Brain complexity: learning new tasks (Introduction)

by dhw, Saturday, December 02, 2017, 14:15 (2309 days ago) @ David Turell

dhw: … I offered the concrete, non-nebulous example of tool-making. According to you, God expanded the brain and then bigger-brained hominin thought of tool-making. But also according to you, conceptualization has nothing to do with the size of the brain, because it is the “soul” that conceptualizes,
DAVID: This is where we are very apart. The soul uses the brain to create concepts.

“Create” is not clear. The (dualist’s) “soul” creates the concepts, and the brain implements them.

DAVID: Consciousness thinks using the hardware of the brain, and consciousness is the software. I've brought up this analogy many times, but you skip over it.
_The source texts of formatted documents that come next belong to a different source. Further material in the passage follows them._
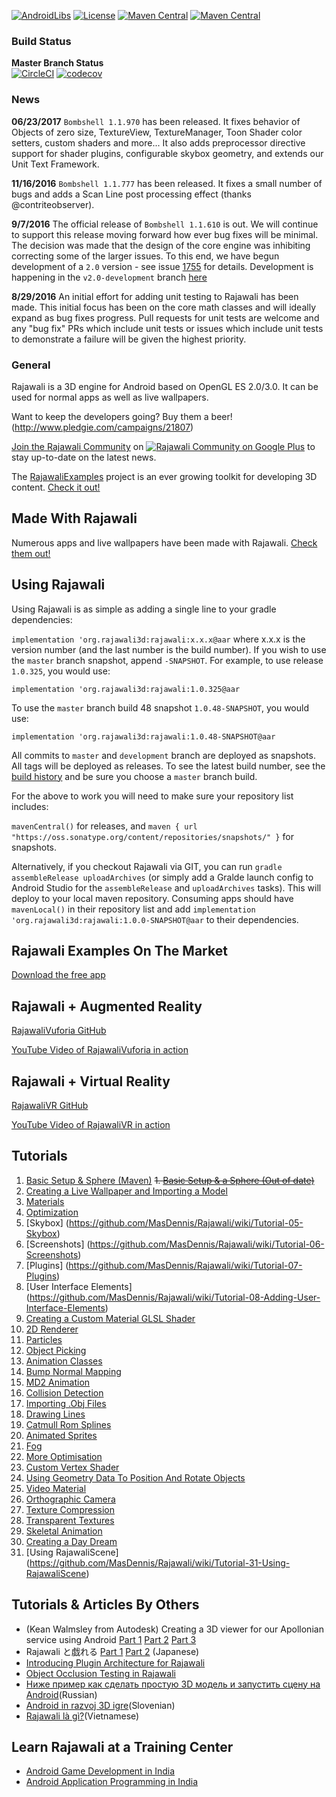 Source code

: [![AndroidLibs](https://img.shields.io/badge/AndroidLibs-Rajawali-brightgreen.svg?style=flat)](https://www.android-libs.com/lib/rajawali?utm_source=github-badge&utm_medium=github-badge&utm_campaign=github-badge)
[![License](https://img.shields.io/badge/license-Apache%202.0%20License-blue.svg)](https://github.com/Rajawali/Rajawali/blob/master/LICENSE.txt)
[![Maven Central](https://img.shields.io/maven-metadata/v/https/oss.sonatype.org/content/repositories/releases/org/rajawali3d/rajawali/maven-metadata.xml.svg)](https://oss.sonatype.org/content/repositories/releases/org/rajawali3d)
[![Maven Central](https://img.shields.io/maven-metadata/v/https/oss.sonatype.org/content/repositories/snapshots/org/rajawali3d/rajawali/maven-metadata.xml.svg)](https://oss.sonatype.org/content/repositories/snapshots/org/rajawali3d)

### Build Status
**Master Branch Status**  
[![CircleCI](https://circleci.com/gh/Rajawali/Rajawali/tree/master.svg?style=svg)](https://circleci.com/gh/Rajawali/Rajawali/)
[![codecov](https://codecov.io/gh/Rajawali/Rajawali/branch/master/graph/badge.svg)](https://codecov.io/gh/Rajawali/Rajawali)

### News

**06/23/2017**
`Bombshell 1.1.970` has been released. It fixes behavior of Objects of zero size, TextureView, TextureManager, Toon Shader color setters, custom shaders and more... It also adds preprocessor directive support for shader plugins, configurable skybox geometry, and extends our Unit Text Framework.

**11/16/2016**
`Bombshell 1.1.777` has been released. It fixes a small number of bugs and adds a Scan Line post processing effect (thanks @contriteobserver). 

**9/7/2016**
The official release of `Bombshell 1.1.610` is out. We will continue to support this release moving forward how ever bug fixes will be minimal. The decision was made that the design of the core engine was inhibiting correcting some of the larger issues. To this end, we have begun development of a `2.0` version - see issue [1755](https://github.com/Rajawali/Rajawali/issues/1755) for details. Development is happening in the `v2.0-development` branch [here](https://github.com/Rajawali/Rajawali/tree/v2.0-development)

**8/29/2016**
An initial effort for adding unit testing to Rajawali has been made. This initial focus has been on the core math classes and will ideally expand as bug fixes progress. Pull requests for unit tests are welcome and any "bug fix" PRs which include unit tests  or issues which include unit tests to demonstrate a failure will be given the highest priority. 

### General

Rajawali is a 3D engine for Android based on OpenGL ES 2.0/3.0. It can be used for normal apps as well as live wallpapers.

Want to keep the developers going? Buy them a beer! (http://www.pledgie.com/campaigns/21807)

[Join the Rajawali Community](https://plus.google.com/u/0/communities/116529974266844528013) on [![Rajawali Community on Google Plus](http://sinceresocial.com/wp-content/uploads/2012/05/google+-20px.png)](https://plus.google.com/u/0/communities/116529974266844528013) to stay up-to-date on the latest news. 

The [RajawaliExamples](https://github.com/MasDennis/RajawaliExamples) project is an ever growing toolkit for developing 3D content. [Check it out!](https://github.com/MasDennis/RajawaliExamples)

## Made With Rajawali

Numerous apps and live wallpapers have been made with Rajawali. [Check them out!](https://plus.google.com/u/0/communities/116529974266844528013/stream/526227da-cf2d-46f9-8ad6-beaca7b8ddd5)

## Using Rajawali

Using Rajawali is as simple as adding a single line to your gradle dependencies:

`implementation 'org.rajawali3d:rajawali:x.x.x@aar` where x.x.x is the version number (and the last number is the build number). If you wish to use the `master` branch snapshot, append `-SNAPSHOT`. For example, to use release `1.0.325`, you would use:

`implementation 'org.rajawali3d:rajawali:1.0.325@aar`

To use the `master` branch build 48 snapshot `1.0.48-SNAPSHOT`, you would use:

`implementation 'org.rajawali3d:rajawali:1.0.48-SNAPSHOT@aar`

All commits to `master` and `development` branch are deployed as snapshots. All tags will be deployed as releases. To see the latest build number, see the [build history](https://travis-ci.org/Rajawali/Rajawali/builds) and be sure you choose a `master` branch build.

For the above to work you will need to make sure your repository list includes:

`mavenCentral()` for releases, and `maven { url "https://oss.sonatype.org/content/repositories/snapshots/" }` for snapshots.

Alternatively, if you checkout Rajawali via GIT, you can run `gradle assembleRelease uploadArchives` (or simply add a Gralde launch config to Android Studio for the `assembleRelease` and `uploadArchives` tasks). This will deploy to your local maven repository. Consuming apps should have `mavenLocal()` in their repository list and add `implementation 'org.rajawali3d:rajawali:1.0.0-SNAPSHOT@aar` to their dependencies.

## Rajawali Examples On The Market

[Download the free app](https://market.android.com/details?id=com.monyetmabuk.rajawali.tutorials)

## Rajawali + Augmented Reality

[RajawaliVuforia GitHub](https://github.com/MasDennis/RajawaliVuforia)

[YouTube Video of RajawaliVuforia in action](http://www.youtube.com/watch?v=rjLa4K9Ffuo)

## Rajawali + Virtual Reality

[RajawaliVR GitHub](https://github.com/MasDennis/RajawaliVR)

[YouTube Video of RajawaliVR in action](https://www.youtube.com/watch?v=3L0l_jmkcBE&feature=youtu.be)

## Tutorials
1. [Basic Setup & Sphere (Maven)](http://www.clintonmedbery.com/?p=59)
~~1. [Basic Setup & a Sphere (Out of date)](https://github.com/MasDennis/Rajawali/wiki/Tutorial-01----Basic-Setup-&-a-Sphere)~~  
2. [Creating a Live Wallpaper and Importing a Model](https://github.com/MasDennis/Rajawali/wiki/Tutorial-02-Creating-a-Live-Wallpaper-and-Importing-a-Model)  
3. [Materials](https://github.com/MasDennis/Rajawali/wiki/Tutorial-03-Materials)  
4. [Optimization](https://github.com/MasDennis/Rajawali/wiki/Tutorial-04-Optimization)  
5. [Skybox] (https://github.com/MasDennis/Rajawali/wiki/Tutorial-05-Skybox)  
6. [Screenshots] (https://github.com/MasDennis/Rajawali/wiki/Tutorial-06-Screenshots)  
7. [Plugins] (https://github.com/MasDennis/Rajawali/wiki/Tutorial-07-Plugins)  
8. [User Interface Elements] (https://github.com/MasDennis/Rajawali/wiki/Tutorial-08-Adding-User-Interface-Elements)  
9. [Creating a Custom Material GLSL Shader](https://github.com/MasDennis/Rajawali/wiki/Tutorial-09-Creating-a-Custom-Material---GLSL-Shader)  
10. [2D Renderer](https://github.com/MasDennis/Rajawali/wiki/Tutorial-10-2D-Renderer)  
11. [Particles](https://github.com/MasDennis/Rajawali/wiki/Tutorial-11-Particles)  
12. [Object Picking](https://github.com/MasDennis/Rajawali/wiki/Tutorial-12-Object-Picking)  
13. [Animation Classes](https://github.com/MasDennis/Rajawali/wiki/Tutorial-13-Animation-Classes)  
14. [Bump Normal Mapping](https://github.com/MasDennis/Rajawali/wiki/Tutorial-14-Bump-Normal-Mapping)  
15. [MD2 Animation](https://github.com/MasDennis/Rajawali/wiki/Tutorial-15-MD2-Animation)  
16. [Collision Detection](https://github.com/MasDennis/Rajawali/wiki/Tutorial-16-Collision-Detection)  
17. [Importing .Obj Files](https://github.com/MasDennis/Rajawali/wiki/Tutorial-17-Importing-.Obj-Files)  
18. [Drawing Lines](https://github.com/MasDennis/Rajawali/wiki/Tutorial-18-Drawing-Lines)  
19. [Catmull Rom Splines](https://github.com/MasDennis/Rajawali/wiki/Tutorial-19-Catmull-Rom-Splines)  
20. [Animated Sprites](https://github.com/MasDennis/Rajawali/wiki/Tutorial-20-Animated-Sprites)  
21. [Fog](https://github.com/MasDennis/Rajawali/wiki/Tutorial-21-Fog)  
22. [More Optimisation](https://github.com/MasDennis/Rajawali/wiki/Tutorial-22-More-Optimisation)  
23. [Custom Vertex Shader](https://github.com/MasDennis/Rajawali/wiki/Tutorial-23-Custom-Vertex-Shader)  
24. [Using Geometry Data To Position And Rotate Objects](https://github.com/MasDennis/Rajawali/wiki/Tutorial-24-Using-Geometry-Data-To-Position-And-Rotate-Objects)  
25. [Video Material](https://github.com/MasDennis/Rajawali/wiki/Tutorial-25-Video-Material)  
26. [Orthographic Camera](https://github.com/MasDennis/Rajawali/wiki/Tutorial-26-Orthographic-Camera)
27. [Texture Compression](https://github.com/MasDennis/Rajawali/wiki/Tutorial-27-Texture-Compression)
28. [Transparent Textures](https://github.com/MasDennis/Rajawali/wiki/Tutorial-28-Transparent-Textures)
29. [Skeletal Animation](https://github.com/MasDennis/Rajawali/wiki/Tutorial-29-Skeletal-Animation)
30. [Creating a Day Dream](https://github.com/MasDennis/Rajawali/wiki/Tutorial-30-Creating-a-Day-Dream)
31. [Using RajawaliScene] (https://github.com/MasDennis/Rajawali/wiki/Tutorial-31-Using-RajawaliScene)

## Tutorials & Articles By Others
* (Kean Walmsley from Autodesk) Creating a 3D viewer for our Apollonian service using Android [Part 1](http://through-the-interface.typepad.com/through_the_interface/2012/04/creating-a-3d-viewer-for-our-apollonian-service-using-android-part-1.html) [Part 2](http://through-the-interface.typepad.com/through_the_interface/2012/05/creating-a-3d-viewer-for-our-apollonian-service-using-android-part-2.html) [Part 3](http://through-the-interface.typepad.com/through_the_interface/2012/05/creating-a-3d-viewer-for-our-apollonian-service-using-android-part-3.html)
* Rajawali と戯れる [Part 1](http://dev.classmethod.jp/smartphone/android/android-rajawali-tutorials-01/) [Part 2](http://dev.classmethod.jp/smartphone/android/android-rajawali-tutorials-02/) (Japanese)
* [Introducing Plugin Architecture for Rajawali](http://www.andrewjo.com/blog/mobile-development/introducing-plugin-architecture-for-rajawali)
* [Object Occlusion Testing in Rajawali](http://www.andrewjo.com/blog/mobile-development/object-occlusion-testing-in-rajawali)
* [Ниже пример как сделать простую 3D модель и запустить сцену на Android](http://konsultantspb.ru/3d-engine-rajawali/)(Russian)
* [Android in razvoj 3D igre](http://www.monitor.si/clanek/android-in-razvoj-3d-igre/142302/)(Slovenian)
* [Rajawali là gì?](http://www.trithucmoi.co/en/component/content/article/101-rajawali-va-ardor3d.html)(Vietnamese)

## Learn Rajawali at a Training Center
* [Android Game Development in India](http://virtualinfocom.com/android_game/android_game_development_institute.html)
* [Android Application Programming in India](http://virtualinfocom.com/android_game_application_development_training.html)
As new uses of the existing brain are attempted, the brain has the capacity to change itself plastically, enlarges and then as it completes its transformation it shrinks with new complexity.

The software uses the hardware of the computer to implement its concepts (“thoughts”, if you insist on this unhelpful analogy). The hardware does not produce the concepts. Consciousness uses the brain to implement its concepts. The brain does not produce the concepts (unless you believe in materialism, but that is a different discussion which I will eventually re-open.) End of analogy, which merely repeats my point. Yes, the brain has the ability to change itself plastically, i.e. to expand, contract, complexify. In sapiens, it has shrunk thanks to the efficiency of complexification. In pre-sapiens it kept reaching points at which it had to expand, and since it already had that ability, it did not need God to do the expanding. (But he may have designed the ability.)

DAVID: All we have as evidence is in our brains with the process I describe above only occurring in the same size brain and skull. Our very civilized concept filled brains and skulls are smaller than 300,000 years ago. All because we received an extra 200cc 300,000 years ago, long before any of our current concepts were envisioned. Your view is so contorted.

Once more: modern science shows that the brain changes in RESPONSE to new concepts. Our brains expanded 200cc 300,000 years ago, but (presumably) could not expand any further without unbalancing the body. So of course that last expansion preceded all subsequent concepts, because from then on, in its response to new concepts, the brain complexified more and more efficiently instead of expanding. In pre-sapiens the brain continued to expand because it kept reaching a point when complexification could not fulfil the demands. This would also have been the case in your own scenario, since your God would have expanded the brain for the same reason. But you have him doing it BEFORE new concepts made it necessary, whereas I have hominins doing it WHEN it was necessary, i.e. in response to new demands, as proven by modern science. The contortion is yours.

DAVID: I've explained expansion/contraction within a given size and have not ignored the known science. That I view God as having gifted each stage of hominin with a new brain size for subsequent use, is something you cannot accept. And that view is obviously supported by the artifacts produced after that size appears.

Once more: I do not accept it because the known science (and common sense) tells us that the brain changes as a RESULT of the effort to implement new concepts, whereas you argue that it expanded BEFORE the new concepts existed. This is only true of sapiens’ brain, which stopped expanding and instead responded to new concepts by rewiring itself. The rewiring does not precede the new concepts. With pre-sapiens, once complexification had exhausted its abilities, the implementation of the new concept (artefact) would only appear when the brain had finished changing itself (i.e. expanding). And so of course the artefacts are only found alongside the hominin whose brain had finished changing itself.

DAVID: Your hunt for a conceptualizing force that creates 200cc jumps in size of course brings up the issue of how speciation occurs. Since my view is that it is with God's help or intervention we remain far apart. Your common sense is not my common sense.

Speciation is indeed the wider issue. For me it is common sense that if the brain is known to change in the course of implementing a concept, it would not have changed before the concept existed (bearing in mind that in sapiens the permanent change is not expansion but rewiring, as illustrated by the illiterate women learning to write). For me it is likewise common sense that all organisms change as a RESULT of new demands or opportunities: e.g. fins, legs, lumbar adjustments RESULTED from pre-whales entering the water, fish moving to dry land, hominins descending from the trees, rather than the changes appearing before these actions took place. None of this precludes the existence of your God, so theism versus atheism is not an issue here.